How to apply Bullet physics to drawn Opengl 3d shapes

After you downloaded Bullet Physics SDK, look the file GL_ShapeDrawer.cpp,you will find some interresting functions such like drawSphere, drawCylinder,drawOpenGl.. the last one i mentionned lets you draw any type of suported shape :

  • CUSTOM_CONVEX_SHAPE_TYPE
  • BOX_SHAPE_PROXYTYPE
  • UNIFORM_SCALING_SHAPE_PROXYTYPE
  • COMPOUND_SHAPE_PROXYTYPE
  • BOX_SHAPE_PROXYTYPE
  • SPHERE_SHAPE_PROXYTYPE

Each type of shape from shape->getShapeType() has its own dedicated function for rendering with opengl

But my method involves to

  • 1 - Load the 3D model with a mesh loader
  • 2 - Create the graphics shape with opengl functions using the previous mesh loader
  • 3 - Create bullet shapes from the vertices used by the mesh loader
  • 4 - Implement the Bullet Motion State (when a shape is going to be rotated or translated or just "transformed", you syncronize the "btTransform" of your bullet shape with the transformation matrix of the graphic shape, then update the graphics vertices)

Personnaly, i'm using Irrlicht because Irrlicht is the "write less,do more" solution of opengl :p


Bullet Example Browser

The in-tree example browser has some OpenGL-physics bindings so you can easily visualize simulations.

To see it working, you can compile and run it with:

sudo apt build-dep libbullet-dev
git clone https://github.com/bulletphysics/bullet3
cd bullet3
git checkout 2.89
./build_cmake_pybullet_double.sh
./build_cmake/examples/ExampleBrowser/App_ExampleBrowser

Screenshot:

enter image description here

Tested on Ubuntu 20.04.

Example browser 2.83 code analysis

The Bullet example browser has moved away from the examples/ExampleBrowser/GL_ShapeDrawer.cpp by default, which uses outdated immediate OpenGL 2 methods.

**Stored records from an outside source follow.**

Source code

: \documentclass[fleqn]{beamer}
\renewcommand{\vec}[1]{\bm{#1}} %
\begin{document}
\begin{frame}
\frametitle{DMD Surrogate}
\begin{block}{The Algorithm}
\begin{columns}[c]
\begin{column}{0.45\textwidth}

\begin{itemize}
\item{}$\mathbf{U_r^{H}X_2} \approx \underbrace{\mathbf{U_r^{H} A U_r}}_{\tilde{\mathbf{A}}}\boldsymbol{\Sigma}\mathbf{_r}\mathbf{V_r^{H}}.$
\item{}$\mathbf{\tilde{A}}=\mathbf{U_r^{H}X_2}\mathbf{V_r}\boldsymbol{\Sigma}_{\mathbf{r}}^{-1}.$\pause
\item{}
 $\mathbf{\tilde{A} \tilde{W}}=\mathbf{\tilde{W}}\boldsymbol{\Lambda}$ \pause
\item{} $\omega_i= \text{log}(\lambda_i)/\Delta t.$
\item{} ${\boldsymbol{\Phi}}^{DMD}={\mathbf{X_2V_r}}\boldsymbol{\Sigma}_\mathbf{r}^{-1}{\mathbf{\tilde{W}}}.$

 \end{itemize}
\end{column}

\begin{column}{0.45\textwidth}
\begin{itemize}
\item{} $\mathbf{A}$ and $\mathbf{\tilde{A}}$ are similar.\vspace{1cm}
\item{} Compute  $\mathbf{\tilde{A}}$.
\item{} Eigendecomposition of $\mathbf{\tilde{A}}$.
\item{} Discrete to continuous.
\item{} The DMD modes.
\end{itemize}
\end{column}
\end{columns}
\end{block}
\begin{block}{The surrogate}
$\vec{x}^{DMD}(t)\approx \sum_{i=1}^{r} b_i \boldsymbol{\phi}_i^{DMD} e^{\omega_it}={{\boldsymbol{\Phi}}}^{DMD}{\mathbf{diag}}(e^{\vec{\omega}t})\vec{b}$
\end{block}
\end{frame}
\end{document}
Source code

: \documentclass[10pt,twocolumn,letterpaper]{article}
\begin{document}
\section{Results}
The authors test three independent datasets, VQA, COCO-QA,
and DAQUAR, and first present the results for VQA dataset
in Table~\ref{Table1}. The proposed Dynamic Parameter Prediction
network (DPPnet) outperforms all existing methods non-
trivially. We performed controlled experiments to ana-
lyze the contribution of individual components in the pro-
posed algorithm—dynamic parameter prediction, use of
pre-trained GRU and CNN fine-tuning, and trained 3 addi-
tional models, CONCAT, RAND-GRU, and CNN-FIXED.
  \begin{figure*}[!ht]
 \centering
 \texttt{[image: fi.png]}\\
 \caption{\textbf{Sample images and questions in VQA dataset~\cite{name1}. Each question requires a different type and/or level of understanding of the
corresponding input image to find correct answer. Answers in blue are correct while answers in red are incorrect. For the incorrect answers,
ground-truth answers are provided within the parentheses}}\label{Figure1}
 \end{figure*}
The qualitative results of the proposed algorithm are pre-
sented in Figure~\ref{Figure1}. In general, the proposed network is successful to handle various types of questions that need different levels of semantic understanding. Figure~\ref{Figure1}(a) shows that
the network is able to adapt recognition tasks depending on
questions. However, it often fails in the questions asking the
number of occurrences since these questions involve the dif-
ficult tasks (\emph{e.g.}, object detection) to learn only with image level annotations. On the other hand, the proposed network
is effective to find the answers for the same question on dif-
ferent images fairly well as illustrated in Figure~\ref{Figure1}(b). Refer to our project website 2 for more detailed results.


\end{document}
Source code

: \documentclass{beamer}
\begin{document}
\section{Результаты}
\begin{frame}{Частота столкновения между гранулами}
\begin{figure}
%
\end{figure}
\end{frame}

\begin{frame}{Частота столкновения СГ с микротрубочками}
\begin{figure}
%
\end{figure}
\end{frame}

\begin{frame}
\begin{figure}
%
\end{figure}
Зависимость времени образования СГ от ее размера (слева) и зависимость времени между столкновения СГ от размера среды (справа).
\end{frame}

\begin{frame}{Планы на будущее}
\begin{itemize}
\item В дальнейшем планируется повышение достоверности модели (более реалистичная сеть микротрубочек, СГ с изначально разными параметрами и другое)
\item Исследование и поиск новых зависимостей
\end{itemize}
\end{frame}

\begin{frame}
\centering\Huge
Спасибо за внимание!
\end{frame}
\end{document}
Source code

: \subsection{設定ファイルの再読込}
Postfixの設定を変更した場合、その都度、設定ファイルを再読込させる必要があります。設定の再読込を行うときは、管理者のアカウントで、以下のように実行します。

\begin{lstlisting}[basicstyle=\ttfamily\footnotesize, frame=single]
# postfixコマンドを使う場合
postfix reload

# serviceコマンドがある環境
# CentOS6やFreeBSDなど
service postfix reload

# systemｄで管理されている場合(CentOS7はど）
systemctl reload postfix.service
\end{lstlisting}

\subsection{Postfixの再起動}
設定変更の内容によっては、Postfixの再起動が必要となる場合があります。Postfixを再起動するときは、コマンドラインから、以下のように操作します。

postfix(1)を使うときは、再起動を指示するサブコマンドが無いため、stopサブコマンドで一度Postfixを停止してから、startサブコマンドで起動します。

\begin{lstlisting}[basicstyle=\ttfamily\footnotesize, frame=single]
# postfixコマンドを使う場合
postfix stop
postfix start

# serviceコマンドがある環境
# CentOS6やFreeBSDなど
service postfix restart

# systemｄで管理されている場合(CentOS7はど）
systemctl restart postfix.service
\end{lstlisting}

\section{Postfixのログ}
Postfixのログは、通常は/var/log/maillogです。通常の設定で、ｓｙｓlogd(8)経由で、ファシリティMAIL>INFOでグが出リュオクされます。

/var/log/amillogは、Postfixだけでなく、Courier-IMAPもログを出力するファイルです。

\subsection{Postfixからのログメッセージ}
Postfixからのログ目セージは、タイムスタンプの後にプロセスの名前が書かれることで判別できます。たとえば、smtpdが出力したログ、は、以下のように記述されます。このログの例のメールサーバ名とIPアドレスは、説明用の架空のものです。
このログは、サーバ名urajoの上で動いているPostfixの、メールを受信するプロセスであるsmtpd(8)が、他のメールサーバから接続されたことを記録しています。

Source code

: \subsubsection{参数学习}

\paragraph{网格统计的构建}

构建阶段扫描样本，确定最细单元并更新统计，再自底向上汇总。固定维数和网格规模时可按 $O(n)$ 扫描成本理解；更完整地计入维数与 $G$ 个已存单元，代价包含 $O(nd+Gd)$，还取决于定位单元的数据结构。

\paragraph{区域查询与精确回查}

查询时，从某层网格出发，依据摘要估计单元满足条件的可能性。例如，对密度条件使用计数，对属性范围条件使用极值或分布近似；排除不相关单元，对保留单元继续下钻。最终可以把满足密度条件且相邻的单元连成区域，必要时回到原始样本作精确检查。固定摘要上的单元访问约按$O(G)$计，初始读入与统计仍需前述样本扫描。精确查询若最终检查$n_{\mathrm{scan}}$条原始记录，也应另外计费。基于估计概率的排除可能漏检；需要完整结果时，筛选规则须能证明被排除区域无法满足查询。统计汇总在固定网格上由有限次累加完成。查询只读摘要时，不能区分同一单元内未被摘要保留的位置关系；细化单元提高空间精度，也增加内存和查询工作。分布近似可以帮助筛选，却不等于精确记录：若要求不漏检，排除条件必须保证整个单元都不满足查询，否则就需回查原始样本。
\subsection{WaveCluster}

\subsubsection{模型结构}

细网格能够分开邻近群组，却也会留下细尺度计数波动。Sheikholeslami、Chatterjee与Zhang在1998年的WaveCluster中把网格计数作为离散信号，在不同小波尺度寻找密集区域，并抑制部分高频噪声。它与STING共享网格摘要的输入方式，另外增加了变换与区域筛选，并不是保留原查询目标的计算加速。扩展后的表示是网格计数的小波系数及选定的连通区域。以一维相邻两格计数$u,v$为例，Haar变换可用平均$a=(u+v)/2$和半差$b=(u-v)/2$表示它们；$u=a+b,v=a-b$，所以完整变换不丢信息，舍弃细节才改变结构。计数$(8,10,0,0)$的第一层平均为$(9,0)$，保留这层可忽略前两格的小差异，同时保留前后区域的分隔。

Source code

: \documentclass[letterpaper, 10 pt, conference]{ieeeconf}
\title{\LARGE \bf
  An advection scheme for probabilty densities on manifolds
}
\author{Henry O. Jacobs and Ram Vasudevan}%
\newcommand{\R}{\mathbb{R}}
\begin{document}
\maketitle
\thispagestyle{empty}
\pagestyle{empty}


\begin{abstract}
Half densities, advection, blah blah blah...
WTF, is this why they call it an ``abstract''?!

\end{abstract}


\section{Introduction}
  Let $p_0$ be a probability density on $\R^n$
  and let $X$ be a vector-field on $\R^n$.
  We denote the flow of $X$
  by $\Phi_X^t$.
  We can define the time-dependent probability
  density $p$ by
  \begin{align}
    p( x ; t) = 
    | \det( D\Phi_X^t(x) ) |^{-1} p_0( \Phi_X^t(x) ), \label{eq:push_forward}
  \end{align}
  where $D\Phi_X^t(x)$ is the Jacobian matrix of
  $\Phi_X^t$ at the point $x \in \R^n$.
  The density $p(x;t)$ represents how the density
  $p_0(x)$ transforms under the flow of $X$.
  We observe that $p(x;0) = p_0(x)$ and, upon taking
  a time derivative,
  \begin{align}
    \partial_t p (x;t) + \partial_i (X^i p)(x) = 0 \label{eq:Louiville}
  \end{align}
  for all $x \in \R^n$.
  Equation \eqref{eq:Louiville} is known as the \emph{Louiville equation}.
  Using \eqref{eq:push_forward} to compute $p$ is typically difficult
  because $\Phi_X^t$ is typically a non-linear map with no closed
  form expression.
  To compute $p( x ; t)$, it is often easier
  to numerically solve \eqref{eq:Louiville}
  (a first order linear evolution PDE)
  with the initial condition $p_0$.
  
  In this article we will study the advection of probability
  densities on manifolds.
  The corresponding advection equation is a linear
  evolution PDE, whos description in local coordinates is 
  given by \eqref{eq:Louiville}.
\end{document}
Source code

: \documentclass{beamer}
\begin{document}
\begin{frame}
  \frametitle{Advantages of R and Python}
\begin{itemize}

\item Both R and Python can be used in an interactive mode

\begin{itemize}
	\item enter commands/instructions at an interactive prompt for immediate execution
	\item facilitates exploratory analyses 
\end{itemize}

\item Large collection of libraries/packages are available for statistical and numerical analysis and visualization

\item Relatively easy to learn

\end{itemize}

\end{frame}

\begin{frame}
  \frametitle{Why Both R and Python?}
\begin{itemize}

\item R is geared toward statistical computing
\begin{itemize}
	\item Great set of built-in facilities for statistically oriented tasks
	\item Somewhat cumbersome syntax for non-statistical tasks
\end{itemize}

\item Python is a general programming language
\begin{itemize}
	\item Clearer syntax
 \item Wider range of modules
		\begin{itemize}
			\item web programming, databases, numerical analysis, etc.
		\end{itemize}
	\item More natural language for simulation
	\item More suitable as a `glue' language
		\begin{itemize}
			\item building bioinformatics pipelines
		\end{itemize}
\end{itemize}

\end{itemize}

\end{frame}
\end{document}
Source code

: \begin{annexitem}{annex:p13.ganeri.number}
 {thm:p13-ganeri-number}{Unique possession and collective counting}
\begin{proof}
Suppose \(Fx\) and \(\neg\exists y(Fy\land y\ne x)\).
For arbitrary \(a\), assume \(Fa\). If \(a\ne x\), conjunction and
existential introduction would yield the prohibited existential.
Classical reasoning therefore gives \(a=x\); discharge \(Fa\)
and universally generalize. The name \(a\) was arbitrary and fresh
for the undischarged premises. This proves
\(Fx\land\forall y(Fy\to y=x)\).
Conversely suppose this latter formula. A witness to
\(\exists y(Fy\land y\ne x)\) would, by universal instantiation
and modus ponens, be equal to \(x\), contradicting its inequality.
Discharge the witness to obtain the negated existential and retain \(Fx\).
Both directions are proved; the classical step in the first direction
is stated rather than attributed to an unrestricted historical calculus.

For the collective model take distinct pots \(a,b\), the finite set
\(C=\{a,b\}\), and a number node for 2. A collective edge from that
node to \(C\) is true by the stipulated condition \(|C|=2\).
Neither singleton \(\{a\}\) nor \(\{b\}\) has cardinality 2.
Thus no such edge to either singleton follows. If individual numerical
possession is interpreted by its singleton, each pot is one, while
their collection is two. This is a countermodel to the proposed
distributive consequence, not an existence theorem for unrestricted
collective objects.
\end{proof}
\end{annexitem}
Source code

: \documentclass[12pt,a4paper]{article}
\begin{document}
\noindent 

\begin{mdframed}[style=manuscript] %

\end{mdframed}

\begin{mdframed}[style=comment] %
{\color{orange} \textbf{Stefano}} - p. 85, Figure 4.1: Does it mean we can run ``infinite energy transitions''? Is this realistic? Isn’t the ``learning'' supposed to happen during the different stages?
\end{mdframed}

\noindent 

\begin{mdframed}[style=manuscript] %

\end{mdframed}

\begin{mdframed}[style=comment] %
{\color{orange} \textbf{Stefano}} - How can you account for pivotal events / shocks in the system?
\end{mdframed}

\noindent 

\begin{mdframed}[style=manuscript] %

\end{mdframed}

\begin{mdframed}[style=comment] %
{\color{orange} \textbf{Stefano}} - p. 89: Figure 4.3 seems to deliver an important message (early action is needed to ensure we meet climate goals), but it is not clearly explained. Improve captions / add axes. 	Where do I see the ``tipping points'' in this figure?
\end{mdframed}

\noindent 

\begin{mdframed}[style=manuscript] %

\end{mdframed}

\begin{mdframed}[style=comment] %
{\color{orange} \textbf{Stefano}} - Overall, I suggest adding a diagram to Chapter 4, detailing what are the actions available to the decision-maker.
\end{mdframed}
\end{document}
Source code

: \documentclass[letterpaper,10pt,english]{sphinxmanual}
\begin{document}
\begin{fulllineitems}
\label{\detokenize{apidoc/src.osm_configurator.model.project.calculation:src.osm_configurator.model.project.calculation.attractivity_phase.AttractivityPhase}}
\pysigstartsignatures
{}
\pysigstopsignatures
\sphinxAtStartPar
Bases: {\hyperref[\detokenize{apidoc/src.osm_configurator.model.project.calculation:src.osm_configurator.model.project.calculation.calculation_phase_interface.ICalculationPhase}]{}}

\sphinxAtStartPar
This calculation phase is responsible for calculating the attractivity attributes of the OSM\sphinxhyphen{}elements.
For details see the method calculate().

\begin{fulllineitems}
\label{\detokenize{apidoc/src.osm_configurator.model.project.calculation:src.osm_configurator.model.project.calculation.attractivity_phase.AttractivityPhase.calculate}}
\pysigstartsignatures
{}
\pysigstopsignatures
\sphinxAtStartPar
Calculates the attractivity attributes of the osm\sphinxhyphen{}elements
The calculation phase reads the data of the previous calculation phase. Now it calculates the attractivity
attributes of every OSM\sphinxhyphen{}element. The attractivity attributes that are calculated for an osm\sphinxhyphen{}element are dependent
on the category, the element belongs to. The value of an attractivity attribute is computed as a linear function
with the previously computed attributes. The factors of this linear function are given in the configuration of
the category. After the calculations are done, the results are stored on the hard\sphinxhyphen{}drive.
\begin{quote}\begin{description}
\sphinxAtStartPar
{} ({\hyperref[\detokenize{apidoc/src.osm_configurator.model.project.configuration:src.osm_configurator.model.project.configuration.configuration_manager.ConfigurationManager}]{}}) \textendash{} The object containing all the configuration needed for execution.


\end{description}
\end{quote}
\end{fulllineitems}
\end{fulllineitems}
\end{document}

It can still be turned on depending on the value of the NO_OPENGL3 macro and command line arguments.

OpenGLWindow/GLInstancingRenderer.cpp is the new OpenGL 3 rendering centerpiece, and contains the glBindVertexArray call in GLInstancingRenderer::registerShape.

This method is indirectly called from OpenGLGuiHelper::autogenerateGraphicsObjects, which loops over the objects in the btDiscreteDynamicsWorld and generates a graphic version of those shapes.

The central part of the conversion seems to be OpenGLGuiHelper::createCollisionShapeGraphicsObjectInternal.

The color of the objects simply loops over 4 possible colors from OpenGLGuiHelper::sColors.

autogenerateGraphicsObjects is called from the initPhysics of several examples.

There are also some explicitly encoded cubes and spheres at: SimpleOpenGL3App.cpp, which can serve as a starting point if you want the possibility of graphics that differ from physics, as should be the case for every serious project: graphics should be more detailed, as they are less computationally expensive. Those are used only in a few examples.

If you are going to study the example browser, I recommend using an IDE with a debugger: it is too much indirection from my brain's static analysis. I've done this analysis with KDevelop4.


Bullet is independent of OpenGL, it's up to you to apply the transformation to your geometry.

You can store your transforms into separate objects instead of modifying your vertices. It's what do Vehicle Dynamics Engine Demo (JOGL + JBullet) and JMonkeyEngine 3 which has its own Bullet binding and a renderer based on JOGL 2 (and some other renderers that I don't use).